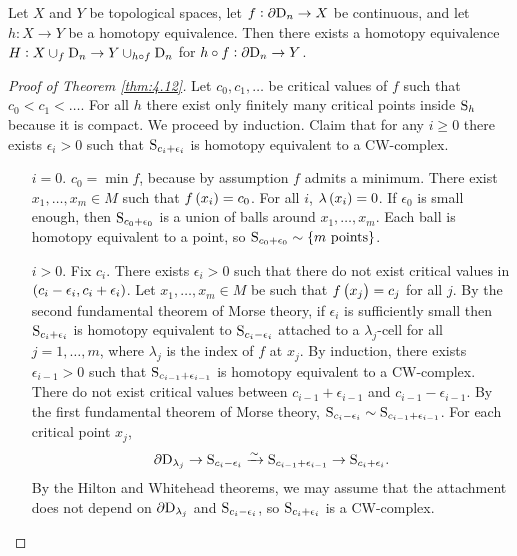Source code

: \begin{theorem}[Hilton]
Let $ X $ and $ Y $ be topological spaces, let $ f : \partial\D_n \to X $ be continuous, and let $ h : X \to Y $ be a homotopy equivalence. Then there exists a homotopy equivalence $ H : X \cup_f \D_n \to Y \cup_{h \circ f} \D_n $ for $ h \circ f : \partial\D_n \to Y $.
\end{theorem}

\begin{proof}[Proof of Theorem \ref{thm:4.12}]
Let $ c_0, c_1, \dots $ be critical values of $ f $ such that $ c_0 < c_1 < \dots $. For all $ h $ there exist only finitely many critical points inside $ \S_h $ because it is compact. We proceed by induction. Claim that for any $ i \ge 0 $ there exists $ \epsilon_i > 0 $ such that $ \S_{c_i + \epsilon_i} $ is homotopy equivalent to a CW-complex.
\begin{itemize}[leftmargin=0.5in]
\item[$ i = 0 $.] $ c_0 = \min f $, because by assumption $ f $ admits a minimum. There exist $ x_1, \dots, x_m \in M $ such that $ f\br{x_i} = c_0 $. For all $ i $, $ \lambda\br{x_i} = 0 $. If $ \epsilon_0 $ is small enough, then $ \S_{c_0 + \epsilon_0} $ is a union of balls around $ x_1, \dots, x_m $. Each ball is homotopy equivalent to a point, so $ \S_{c_0 + \epsilon_0} \sim \cbr{m \ \text{points}} $.
\item[$ i > 0 $.] Fix $ c_i $. There exists $ \epsilon_i > 0 $ such that there do not exist critical values in $ \br{c_i - \epsilon_i, c_i + \epsilon_i} $. Let $ x_1, \dots, x_m \in M $ be such that $ f\br{x_j} = c_j $ for all $ j $. By the second fundamental theorem of Morse theory, if $ \epsilon_i $ is sufficiently small then $ \S_{c_i + \epsilon_i} $ is homotopy equivalent to $ \S_{c_i - \epsilon_i} $ attached to a $ \lambda_j $-cell for all $ j = 1, \dots, m $, where $ \lambda_j $ is the index of $ f $ at $ x_j $. By induction, there exists $ \epsilon_{i - 1} > 0 $ such that $ \S_{c_{i - 1} + \epsilon_{i - 1}} $ is homotopy equivalent to a CW-complex. There do not exist critical values between $ c_{i - 1} + \epsilon_{i - 1} $ and $ c_{i - 1} - \epsilon_{i - 1} $. By the first fundamental theorem of Morse theory, $ \S_{c_i - \epsilon_i} \sim \S_{c_{i - 1} + \epsilon_{i - 1}} $. For each critical point $ x_j $,
$$ \partial\D_{\lambda_j} \to \S_{c_i - \epsilon_i} \xrightarrow{\sim} \S_{c_{i - 1} + \epsilon_{i - 1}} \to \S_{c_i + \epsilon_i}. $$
By the Hilton and Whitehead theorems, we may assume that the attachment does not depend on $ \partial\D_{\lambda_j} $ and $ \S_{c_i - \epsilon_i} $, so $ \S_{c_i + \epsilon_i} $ is a CW-complex.
\end{itemize}
\end{proof}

● Assignment: Please give the number of lines in the entries above that hold "Hilton", with no other text.

● Result: 2